# WHAT THIS TASK INVOLVES
Could you report every line from the entries that includes the word "learning"?
*** Begin section ***
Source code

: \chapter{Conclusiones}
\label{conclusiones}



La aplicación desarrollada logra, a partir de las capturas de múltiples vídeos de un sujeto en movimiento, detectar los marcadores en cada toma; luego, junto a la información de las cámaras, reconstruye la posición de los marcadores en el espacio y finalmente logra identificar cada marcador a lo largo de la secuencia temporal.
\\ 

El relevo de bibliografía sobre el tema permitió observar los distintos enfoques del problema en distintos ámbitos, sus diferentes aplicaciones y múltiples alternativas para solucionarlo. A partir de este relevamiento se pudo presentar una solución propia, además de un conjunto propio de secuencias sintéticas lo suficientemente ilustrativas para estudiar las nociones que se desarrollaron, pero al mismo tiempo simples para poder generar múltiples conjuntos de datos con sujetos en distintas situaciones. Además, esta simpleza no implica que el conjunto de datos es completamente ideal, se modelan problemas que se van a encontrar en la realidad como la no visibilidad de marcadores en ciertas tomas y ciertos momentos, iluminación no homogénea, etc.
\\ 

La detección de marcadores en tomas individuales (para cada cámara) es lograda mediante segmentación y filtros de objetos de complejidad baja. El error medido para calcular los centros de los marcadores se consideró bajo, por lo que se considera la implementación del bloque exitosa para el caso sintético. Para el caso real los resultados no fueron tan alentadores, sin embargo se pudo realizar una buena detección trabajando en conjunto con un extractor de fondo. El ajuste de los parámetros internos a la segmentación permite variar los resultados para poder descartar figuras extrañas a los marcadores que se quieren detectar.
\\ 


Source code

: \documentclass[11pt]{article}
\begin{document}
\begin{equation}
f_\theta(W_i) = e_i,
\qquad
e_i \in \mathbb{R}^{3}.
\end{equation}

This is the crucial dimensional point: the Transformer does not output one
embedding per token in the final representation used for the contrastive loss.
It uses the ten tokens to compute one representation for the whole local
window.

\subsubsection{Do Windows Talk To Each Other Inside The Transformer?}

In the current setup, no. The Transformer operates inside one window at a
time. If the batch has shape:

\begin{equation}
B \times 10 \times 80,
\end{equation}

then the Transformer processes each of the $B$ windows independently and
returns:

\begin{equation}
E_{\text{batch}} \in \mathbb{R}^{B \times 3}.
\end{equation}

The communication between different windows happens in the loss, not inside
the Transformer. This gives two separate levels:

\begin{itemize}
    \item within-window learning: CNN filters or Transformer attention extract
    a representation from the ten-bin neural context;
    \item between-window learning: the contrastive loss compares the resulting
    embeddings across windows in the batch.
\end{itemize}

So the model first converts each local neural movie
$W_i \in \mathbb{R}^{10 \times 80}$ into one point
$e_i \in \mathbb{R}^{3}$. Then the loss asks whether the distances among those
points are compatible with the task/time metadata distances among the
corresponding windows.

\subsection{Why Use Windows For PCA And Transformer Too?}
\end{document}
*** End section ***
# ANSWER SPACE
    \item within-window learning: CNN filters or Transformer attention extract
    \item between-window learning: the contrastive loss compares the resulting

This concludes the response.